[w3c/manifest] Remove "steps to programmatically determine the directionality of a member" (#742)

Following up from https://github.com/w3c/manifest/issues/676#issuecomment-442658368, this seems to be unnecessary.

We currently have this normative text:

> When the base direction is "`auto`" the user agent *MUST* run the steps to programmatically determine the directionality of a member - and use the resulting text-direction value to assist in displaying the value of the member.
>
> The **steps to programmatically determine the directionality of a member** are as follows.
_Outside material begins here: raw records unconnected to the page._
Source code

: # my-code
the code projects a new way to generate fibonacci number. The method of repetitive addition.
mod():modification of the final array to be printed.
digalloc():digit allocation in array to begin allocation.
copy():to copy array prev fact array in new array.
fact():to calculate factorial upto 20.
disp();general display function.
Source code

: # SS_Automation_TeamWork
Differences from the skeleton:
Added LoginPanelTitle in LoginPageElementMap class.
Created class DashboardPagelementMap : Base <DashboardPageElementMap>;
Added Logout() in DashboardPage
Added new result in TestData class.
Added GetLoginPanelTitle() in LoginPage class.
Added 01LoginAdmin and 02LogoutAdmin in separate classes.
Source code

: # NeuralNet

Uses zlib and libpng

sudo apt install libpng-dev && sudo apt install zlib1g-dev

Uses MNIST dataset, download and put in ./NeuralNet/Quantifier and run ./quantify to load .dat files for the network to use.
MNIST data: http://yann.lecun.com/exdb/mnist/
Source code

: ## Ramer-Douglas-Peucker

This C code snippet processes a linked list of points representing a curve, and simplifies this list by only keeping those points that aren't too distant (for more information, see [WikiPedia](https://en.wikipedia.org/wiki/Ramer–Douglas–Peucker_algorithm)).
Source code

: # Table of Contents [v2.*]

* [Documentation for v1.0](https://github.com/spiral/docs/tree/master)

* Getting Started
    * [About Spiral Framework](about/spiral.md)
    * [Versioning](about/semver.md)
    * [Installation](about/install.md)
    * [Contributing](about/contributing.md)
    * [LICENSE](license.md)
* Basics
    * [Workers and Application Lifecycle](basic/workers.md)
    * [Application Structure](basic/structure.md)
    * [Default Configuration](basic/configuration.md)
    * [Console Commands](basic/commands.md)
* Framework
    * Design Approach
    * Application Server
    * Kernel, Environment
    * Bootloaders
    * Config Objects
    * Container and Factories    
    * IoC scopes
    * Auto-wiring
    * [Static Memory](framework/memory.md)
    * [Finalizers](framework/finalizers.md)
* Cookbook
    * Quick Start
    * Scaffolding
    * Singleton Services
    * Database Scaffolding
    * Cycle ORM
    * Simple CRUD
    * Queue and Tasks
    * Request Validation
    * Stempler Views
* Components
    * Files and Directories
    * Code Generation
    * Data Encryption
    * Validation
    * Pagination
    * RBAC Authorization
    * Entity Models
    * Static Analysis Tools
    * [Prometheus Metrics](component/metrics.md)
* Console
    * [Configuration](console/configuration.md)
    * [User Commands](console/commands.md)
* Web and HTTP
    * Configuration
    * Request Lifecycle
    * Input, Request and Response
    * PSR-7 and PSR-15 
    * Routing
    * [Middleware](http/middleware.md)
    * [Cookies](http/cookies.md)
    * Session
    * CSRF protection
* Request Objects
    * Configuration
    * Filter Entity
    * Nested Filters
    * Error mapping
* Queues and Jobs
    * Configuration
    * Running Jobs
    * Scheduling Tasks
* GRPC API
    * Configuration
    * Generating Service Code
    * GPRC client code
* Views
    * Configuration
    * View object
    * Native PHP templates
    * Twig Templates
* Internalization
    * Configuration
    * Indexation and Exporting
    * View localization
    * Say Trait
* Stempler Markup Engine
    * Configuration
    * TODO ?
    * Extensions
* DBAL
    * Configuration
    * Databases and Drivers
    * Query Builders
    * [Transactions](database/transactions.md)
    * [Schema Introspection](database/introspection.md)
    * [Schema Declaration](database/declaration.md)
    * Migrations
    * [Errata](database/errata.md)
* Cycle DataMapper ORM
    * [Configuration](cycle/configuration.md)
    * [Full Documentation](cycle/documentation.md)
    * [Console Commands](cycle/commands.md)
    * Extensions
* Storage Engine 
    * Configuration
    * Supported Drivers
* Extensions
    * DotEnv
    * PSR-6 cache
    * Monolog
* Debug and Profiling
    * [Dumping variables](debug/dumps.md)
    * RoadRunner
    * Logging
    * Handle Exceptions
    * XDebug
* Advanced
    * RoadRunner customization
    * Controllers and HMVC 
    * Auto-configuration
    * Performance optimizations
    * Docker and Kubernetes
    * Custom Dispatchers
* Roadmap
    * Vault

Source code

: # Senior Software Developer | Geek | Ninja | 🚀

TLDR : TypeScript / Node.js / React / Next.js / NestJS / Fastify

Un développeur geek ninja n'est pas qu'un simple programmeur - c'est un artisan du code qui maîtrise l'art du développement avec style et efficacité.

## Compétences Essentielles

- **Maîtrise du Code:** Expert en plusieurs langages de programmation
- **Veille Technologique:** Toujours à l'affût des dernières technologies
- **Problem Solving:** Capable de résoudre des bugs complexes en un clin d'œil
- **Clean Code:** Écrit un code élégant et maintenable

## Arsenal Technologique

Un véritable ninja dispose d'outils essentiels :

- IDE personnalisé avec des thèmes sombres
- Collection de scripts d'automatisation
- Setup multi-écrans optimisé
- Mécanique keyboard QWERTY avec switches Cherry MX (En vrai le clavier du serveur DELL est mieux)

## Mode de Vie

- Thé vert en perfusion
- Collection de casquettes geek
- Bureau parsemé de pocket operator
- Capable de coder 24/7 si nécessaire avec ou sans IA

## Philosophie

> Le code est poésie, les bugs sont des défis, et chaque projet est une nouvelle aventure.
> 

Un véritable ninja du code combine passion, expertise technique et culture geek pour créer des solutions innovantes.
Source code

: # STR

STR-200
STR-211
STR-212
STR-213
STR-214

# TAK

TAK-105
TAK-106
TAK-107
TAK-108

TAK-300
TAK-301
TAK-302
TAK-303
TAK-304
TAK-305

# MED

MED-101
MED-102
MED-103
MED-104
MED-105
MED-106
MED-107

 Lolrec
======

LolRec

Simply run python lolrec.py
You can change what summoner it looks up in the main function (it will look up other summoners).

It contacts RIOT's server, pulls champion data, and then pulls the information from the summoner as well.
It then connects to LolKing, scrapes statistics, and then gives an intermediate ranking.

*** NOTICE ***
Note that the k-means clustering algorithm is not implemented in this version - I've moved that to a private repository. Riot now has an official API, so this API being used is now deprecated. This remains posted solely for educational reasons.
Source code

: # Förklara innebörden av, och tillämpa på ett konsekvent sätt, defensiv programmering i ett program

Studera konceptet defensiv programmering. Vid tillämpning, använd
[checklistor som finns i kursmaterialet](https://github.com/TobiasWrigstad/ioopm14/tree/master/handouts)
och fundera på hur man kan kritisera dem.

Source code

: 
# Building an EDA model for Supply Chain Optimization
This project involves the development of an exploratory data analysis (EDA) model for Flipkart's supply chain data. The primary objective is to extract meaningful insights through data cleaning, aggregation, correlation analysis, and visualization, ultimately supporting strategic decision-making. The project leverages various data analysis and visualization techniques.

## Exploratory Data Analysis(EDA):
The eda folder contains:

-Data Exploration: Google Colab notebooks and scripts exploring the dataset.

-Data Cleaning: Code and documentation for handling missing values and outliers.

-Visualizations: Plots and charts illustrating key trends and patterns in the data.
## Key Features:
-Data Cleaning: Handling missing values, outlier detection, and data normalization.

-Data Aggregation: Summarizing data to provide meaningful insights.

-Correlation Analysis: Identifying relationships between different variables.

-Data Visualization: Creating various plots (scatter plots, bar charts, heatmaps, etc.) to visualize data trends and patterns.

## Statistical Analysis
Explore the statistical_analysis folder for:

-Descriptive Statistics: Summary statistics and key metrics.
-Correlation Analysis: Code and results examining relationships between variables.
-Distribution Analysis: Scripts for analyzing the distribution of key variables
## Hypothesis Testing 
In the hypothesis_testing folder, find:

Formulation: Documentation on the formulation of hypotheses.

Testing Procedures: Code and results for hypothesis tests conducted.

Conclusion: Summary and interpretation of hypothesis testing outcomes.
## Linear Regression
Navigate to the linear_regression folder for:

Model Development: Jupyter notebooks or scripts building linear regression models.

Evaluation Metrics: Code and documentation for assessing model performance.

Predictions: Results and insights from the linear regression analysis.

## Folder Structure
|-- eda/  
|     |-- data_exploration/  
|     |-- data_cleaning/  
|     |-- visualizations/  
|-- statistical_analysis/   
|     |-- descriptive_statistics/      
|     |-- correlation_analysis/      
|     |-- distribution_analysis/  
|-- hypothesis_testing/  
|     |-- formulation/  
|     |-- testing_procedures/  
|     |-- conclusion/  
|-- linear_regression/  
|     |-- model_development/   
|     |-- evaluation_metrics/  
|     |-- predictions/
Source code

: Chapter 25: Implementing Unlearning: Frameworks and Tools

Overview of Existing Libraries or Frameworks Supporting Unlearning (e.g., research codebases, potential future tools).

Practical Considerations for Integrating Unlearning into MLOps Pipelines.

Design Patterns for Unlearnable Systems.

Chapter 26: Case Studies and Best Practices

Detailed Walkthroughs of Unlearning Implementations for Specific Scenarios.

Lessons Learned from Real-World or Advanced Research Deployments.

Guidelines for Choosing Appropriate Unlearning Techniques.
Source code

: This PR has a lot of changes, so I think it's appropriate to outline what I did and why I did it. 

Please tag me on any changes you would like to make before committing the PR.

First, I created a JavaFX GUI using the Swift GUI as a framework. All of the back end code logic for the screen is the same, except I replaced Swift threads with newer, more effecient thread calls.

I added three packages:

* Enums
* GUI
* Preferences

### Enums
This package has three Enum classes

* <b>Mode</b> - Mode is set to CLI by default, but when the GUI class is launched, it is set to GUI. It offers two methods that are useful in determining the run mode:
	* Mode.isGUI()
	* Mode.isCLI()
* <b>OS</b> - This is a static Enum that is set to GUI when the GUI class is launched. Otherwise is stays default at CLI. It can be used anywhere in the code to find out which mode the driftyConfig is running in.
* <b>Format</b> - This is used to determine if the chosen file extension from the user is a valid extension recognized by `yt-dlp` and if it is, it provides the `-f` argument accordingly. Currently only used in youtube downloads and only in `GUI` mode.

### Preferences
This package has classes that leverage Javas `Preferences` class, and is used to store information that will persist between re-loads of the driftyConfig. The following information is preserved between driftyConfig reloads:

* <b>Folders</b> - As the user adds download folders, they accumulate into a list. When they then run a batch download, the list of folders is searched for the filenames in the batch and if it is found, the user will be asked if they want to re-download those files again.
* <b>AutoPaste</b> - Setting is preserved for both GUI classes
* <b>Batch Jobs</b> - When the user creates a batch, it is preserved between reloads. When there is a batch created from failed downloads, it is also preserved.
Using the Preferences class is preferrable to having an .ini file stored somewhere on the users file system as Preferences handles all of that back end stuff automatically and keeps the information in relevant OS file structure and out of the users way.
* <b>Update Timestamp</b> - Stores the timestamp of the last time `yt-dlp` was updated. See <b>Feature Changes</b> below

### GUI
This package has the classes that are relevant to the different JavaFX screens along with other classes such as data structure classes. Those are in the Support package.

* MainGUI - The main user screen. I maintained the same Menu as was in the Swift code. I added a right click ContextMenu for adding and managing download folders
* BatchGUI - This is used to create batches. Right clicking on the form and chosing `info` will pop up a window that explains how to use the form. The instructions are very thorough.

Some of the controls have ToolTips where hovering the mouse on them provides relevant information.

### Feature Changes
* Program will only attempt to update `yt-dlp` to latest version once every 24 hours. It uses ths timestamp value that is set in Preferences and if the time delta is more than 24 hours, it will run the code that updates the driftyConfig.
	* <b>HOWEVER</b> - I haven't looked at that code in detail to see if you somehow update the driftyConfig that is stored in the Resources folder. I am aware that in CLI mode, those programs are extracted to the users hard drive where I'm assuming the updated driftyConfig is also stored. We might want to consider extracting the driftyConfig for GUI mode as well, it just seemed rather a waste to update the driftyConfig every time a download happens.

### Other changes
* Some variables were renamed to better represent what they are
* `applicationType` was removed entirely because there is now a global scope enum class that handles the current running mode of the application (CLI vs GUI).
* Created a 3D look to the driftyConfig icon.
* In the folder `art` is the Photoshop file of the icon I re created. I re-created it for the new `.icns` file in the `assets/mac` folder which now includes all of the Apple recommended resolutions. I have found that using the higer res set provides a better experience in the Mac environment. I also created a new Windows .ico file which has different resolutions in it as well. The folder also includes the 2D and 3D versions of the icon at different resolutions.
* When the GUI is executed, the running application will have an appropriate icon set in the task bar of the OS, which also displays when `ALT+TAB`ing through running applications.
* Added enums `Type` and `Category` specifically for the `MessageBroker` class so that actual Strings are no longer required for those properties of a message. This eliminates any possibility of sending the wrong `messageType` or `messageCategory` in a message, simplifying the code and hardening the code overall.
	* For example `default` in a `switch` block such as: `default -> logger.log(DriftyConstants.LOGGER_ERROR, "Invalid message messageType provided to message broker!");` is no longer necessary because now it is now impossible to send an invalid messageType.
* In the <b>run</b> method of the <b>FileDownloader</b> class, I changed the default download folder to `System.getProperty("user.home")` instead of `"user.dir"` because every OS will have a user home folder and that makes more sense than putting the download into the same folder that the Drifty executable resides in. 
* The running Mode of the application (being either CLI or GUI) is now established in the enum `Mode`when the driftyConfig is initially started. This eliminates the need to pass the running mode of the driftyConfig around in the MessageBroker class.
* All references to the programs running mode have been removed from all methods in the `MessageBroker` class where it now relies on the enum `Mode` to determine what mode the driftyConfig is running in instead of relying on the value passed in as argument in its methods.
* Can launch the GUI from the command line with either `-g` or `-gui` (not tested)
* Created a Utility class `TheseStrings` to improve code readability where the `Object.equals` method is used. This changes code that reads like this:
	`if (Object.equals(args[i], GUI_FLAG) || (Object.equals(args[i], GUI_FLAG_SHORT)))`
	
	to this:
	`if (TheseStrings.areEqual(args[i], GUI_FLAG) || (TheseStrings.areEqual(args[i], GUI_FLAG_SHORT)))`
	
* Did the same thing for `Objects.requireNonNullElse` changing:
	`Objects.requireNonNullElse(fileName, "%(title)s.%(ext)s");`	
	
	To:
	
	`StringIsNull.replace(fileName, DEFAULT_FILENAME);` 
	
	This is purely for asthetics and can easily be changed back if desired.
The algorithm takes the *value* of a member.
>
> 1. Find the first character (in logical order) of the *value* that is of bidirectional character type L, AL, or R [[BIDI](https://www.unicode.org/reports/tr9/tr9-37.html)].
> 2. If such a character is found and it is of bidirectional character type AL or R, return "`rtl`".
> 3. Otherwise, return "`ltr`".

This seems entirely redundant for the text in [BIDI](http://unicode.org/reports/tr9/#P2):

> P2. In each paragraph, find the first character of type L, AL, or R while skipping over any characters between an isolate initiator and its matching PDI or, if it has no matching PDI, the end of the paragraph.
>
> ...
>
> P3. If a character is found in P2 and it is of type AL or R, then set the paragraph embedding level to one; otherwise, set it to zero.
>
> Whenever a higher-level protocol specifies the paragraph level, rules P2 and P3 may be overridden

Manifest is overriding rules P2 and P3, legitimately when `dir` is "`left`" or "`right`", but when `dir` is "`auto`", we unnecessarily override it with almost the exact same rule, only less robust (since we do not take isolates into account).

I suggest we drop this text and simply say that we only override BIDI when `dir` is "`left`" or "`right`".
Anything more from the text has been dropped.